35 Years of Neural Networks

My hope is that this post serves as a ‘getting us up to now’ primer on the technology behind AI and neural networks (terms that I use interchangeably). I’ve approached this from the perspective of someone who was familiar with primitive neural networks from long ago but hasn’t followed the new developments in the field closely until recently. Future posts will explore modern developments in AI more deeply, assuming some of the background covered here.

Ancient History

I was very interested in neural networks when they significantly entered the public eye in the late 80’s and early 90’s. In those days, the available computing power only made it feasible to train neural networks that are laughably tiny by today’s standards. I remember that a friend and I back then trained a neural network to predict the outcome of NFL football games using the stats from past games. I don’t remember the details, but that neural network probably had something like 10 neurons total. It learned that the most important stat for predicting football success was turnovers. Which is true enough but not exactly a groundbreaking result.

Circa 1991 I got a grant of time on a Cray Y-MP supercomputer. I trained neural networks that had a total of 15 neurons to solve a pattern recognition problem as part of my Ph.D. thesis research. My thesis compared this neural network technique with other more conventional techniques, and it turned out that even this rudimentary neural network performed admirably by comparison.
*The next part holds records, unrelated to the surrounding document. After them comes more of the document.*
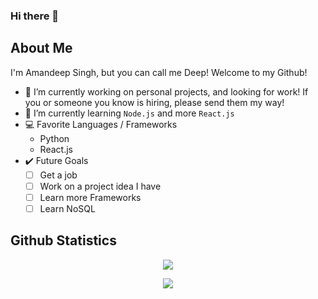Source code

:### Hi there 👋

## About Me

I'm Amandeep Singh, but you can call me Deep! Welcome to my Github!

- 🔭 I’m currently working on personal projects, and looking for work! If you or someone you know is hiring, please send them my way!
- 🌱 I’m currently learning `Node.js` and more `React.js`
- 💻 Favorite Languages / Frameworks
  - Python
  - React.js
- ✔️ Future Goals
  - [ ] Get a job
  - [ ] Work on a project idea I have
  - [ ] Learn more Frameworks
  - [ ] Learn NoSQL

<!--
**SinghSanity/SinghSanity** is a ✨ _special_ ✨ repository because its `README.md` (this file) appears on your GitHub profile.

Here are some ideas to get you started:

- 🔭 I’m currently working on ...
- 🌱 I’m currently learning ...
- 👯 I’m looking to collaborate on ...
- 🤔 I’m looking for help with ...
- 💬 Ask me about ...
- 📫 How to reach me: ...
- 😄 Pronouns: ...
- ⚡ Fun fact: ...
-->

## Github Statistics

<p align="center">
    <img src="https://github-readme-stats.vercel.app/api?username=SinghSanity&show_icons=true&theme=radical">
    <!-- DOCS: https://github.com/anuraghazra/github-readme-stats -->
</p>
<p align="center">
    <img src="https://github-readme-stats.vercel.app/api/top-langs/?username=SinghSanity&exclude_repo=github-readme-stats,anuraghazra.github.io&theme=radical">
</p>
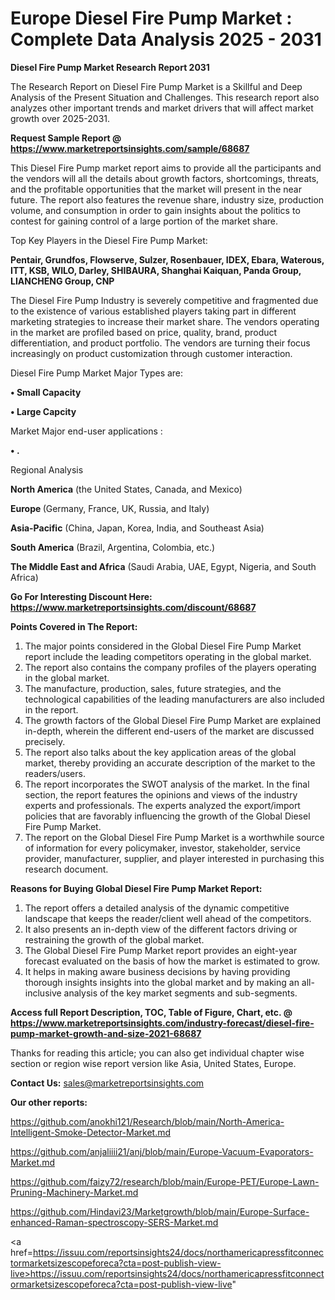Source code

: # Europe Diesel Fire Pump Market : Complete Data Analysis 2025 - 2031

<strong>Diesel Fire Pump Market Research Report 2031</strong>

The Research Report on Diesel Fire Pump Market is a Skillful and Deep Analysis of the Present Situation and Challenges. This research report also analyzes other important trends and market drivers that will affect market growth over 2025-2031.

<strong>Request Sample Report @ <a href=https://www.marketreportsinsights.com/sample/68687>https://www.marketreportsinsights.com/sample/68687</a></strong>

This Diesel Fire Pump market report aims to provide all the participants and the vendors will all the details about growth factors, shortcomings, threats, and the profitable opportunities that the market will present in the near future. The report also features the revenue share, industry size, production volume, and consumption in order to gain insights about the politics to contest for gaining control of a large portion of the market share.

Top Key Players in the Diesel Fire Pump Market:

<strong>Pentair, Grundfos, Flowserve, Sulzer, Rosenbauer, IDEX, Ebara, Waterous, ITT, KSB, WILO, Darley, SHIBAURA, Shanghai Kaiquan, Panda Group, LIANCHENG Group, CNP</strong>

The Diesel Fire Pump Industry is severely competitive and fragmented due to the existence of various established players taking part in different marketing strategies to increase their market share. The vendors operating in the market are profiled based on price, quality, brand, product differentiation, and product portfolio. The vendors are turning their focus increasingly on product customization through customer interaction.

Diesel Fire Pump Market Major Types are:

<strong>• Small Capacity

• Large Capcity</strong>

Market Major end-user applications :

<strong>• .</strong>

Regional Analysis

</u><strong><b>North America</b></strong> (the United States, Canada, and Mexico)

<strong><b>Europe </b></strong>(Germany, France, UK, Russia, and Italy)

<strong><b>Asia-Pacific</b></strong> (China, Japan, Korea, India, and Southeast Asia)

<strong><b>South America</b></strong> (Brazil, Argentina, Colombia, etc.)

<strong><b>The Middle East and Africa</b></strong> (Saudi Arabia, UAE, Egypt, Nigeria, and South Africa)

<strong>Go For Interesting Discount Here: <a href=https://www.marketreportsinsights.com/discount/68687>https://www.marketreportsinsights.com/discount/68687</a></strong>

<strong>Points Covered in The Report:</strong>
<ol>
  <li>The major points considered in the Global Diesel Fire Pump Market report include the leading competitors operating in the global market.</li>
  <li>The report also contains the company profiles of the players operating in the global market.</li>
  <li>The manufacture, production, sales, future strategies, and the technological capabilities of the leading manufacturers are also included in the report.</li>
  <li>The growth factors of the Global Diesel Fire Pump Market are explained in-depth, wherein the different end-users of the market are discussed precisely.</li>
  <li>The report also talks about the key application areas of the global market, thereby providing an accurate description of the market to the readers/users.</li>
  <li>The report incorporates the SWOT analysis of the market. In the final section, the report features the opinions and views of the industry experts and professionals. The experts analyzed the export/import policies that are favorably influencing the growth of the Global Diesel Fire Pump Market.</li>
  <li>The report on the Global Diesel Fire Pump Market is a worthwhile source of information for every policymaker, investor, stakeholder, service provider, manufacturer, supplier, and player interested in purchasing this research document.</li>
</ol>
<strong>Reasons for Buying Global Diesel Fire Pump Market Report:</strong>

<ol>
  <li>The report offers a detailed analysis of the dynamic competitive landscape that keeps the reader/client well ahead of the competitors.</li>
  <li>It also presents an in-depth view of the different factors driving or restraining the growth of the global market.</li>
  <li>The Global Diesel Fire Pump Market report provides an eight-year forecast evaluated on the basis of how the market is estimated to grow.</li>
  <li>It helps in making aware business decisions by having providing thorough insights insights into the global market and by making an all-inclusive analysis of the key market segments and sub-segments.</li>
</ol>
<strong>Access full Report Description, TOC, Table of Figure, Chart, etc. @ <a href=https://www.marketreportsinsights.com/industry-forecast/diesel-fire-pump-market-growth-and-size-2021-68687>https://www.marketreportsinsights.com/industry-forecast/diesel-fire-pump-market-growth-and-size-2021-68687</a></strong>


Thanks for reading this article; you can also get individual chapter wise section or region wise report version like Asia, United States, Europe.

<strong>Contact Us:</strong>
sales@marketreportsinsights.com

<strong>Our other reports:</strong>

<a href=https://github.com/anokhi121/Research/blob/main/North-America-Intelligent-Smoke-Detector-Market.md>https://github.com/anokhi121/Research/blob/main/North-America-Intelligent-Smoke-Detector-Market.md</a>

<a href=https://github.com/anjaliiii21/anj/blob/main/Europe-Vacuum-Evaporators-Market.md>https://github.com/anjaliiii21/anj/blob/main/Europe-Vacuum-Evaporators-Market.md</a>

<a href=https://github.com/faizy72/research/blob/main/Europe-PET/Europe-Lawn-Pruning-Machinery-Market.md>https://github.com/faizy72/research/blob/main/Europe-PET/Europe-Lawn-Pruning-Machinery-Market.md</a>

<a href=https://github.com/Hindavi23/Marketgrowth/blob/main/Europe-Surface-enhanced-Raman-spectroscopy-SERS-Market.md>https://github.com/Hindavi23/Marketgrowth/blob/main/Europe-Surface-enhanced-Raman-spectroscopy-SERS-Market.md</a>

<a href=https://issuu.com/reportsinsights24/docs/northamericapressfitconnectormarketsizescopeforeca?cta=post-publish-view-live>https://issuu.com/reportsinsights24/docs/northamericapressfitconnectormarketsizescopeforeca?cta=post-publish-view-live</a>"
In those days, the AI and the neural networks fields were different. Most AI research was pursuing approaches other than neural networks in areas like natural language, vision, pattern recognition, and knowledge representation. Neural networks were an interesting sideshow because they were based on how actual neurons in brains worked, but cutting-edge neural networks back then didn’t seem nearly as capable as other approaches to AI. It seemed like rule-based approaches like Cyc held more promise - they just had to be given the proper set of rules that codified knowledge and common sense. But progress in AI was slow, giving rise to the old “AI is 10 years away and always will be” saying. Meanwhile, thanks to steady increases in computing power, larger and larger neural networks could be created and trained with each passing year.

Breakthroughs

Around 2012, several things converged to allow neural networks to break out and come to the forefront:

Steady increases in computing power, and GPUs (developed to enable graphics-intensive computer games) were used to greatly speed up training neural networks.
Advances in neural network architecture resulted in Convolutional Neural Networks (CNNs) that involved layers specialized for image processing.
Quality training data sets such as ImageNet were created. AlexNet was a breakthrough CNN trained on the ImageNet data set using Nvidia GPUs, and it took the AI world by storm by achieving impressive success rates in standardized image recognition challenges. AlexNet contained 650 thousand neurons and 60 million connection weights, which is obviously a far cry from the 15 or so neurons that I used back in the day.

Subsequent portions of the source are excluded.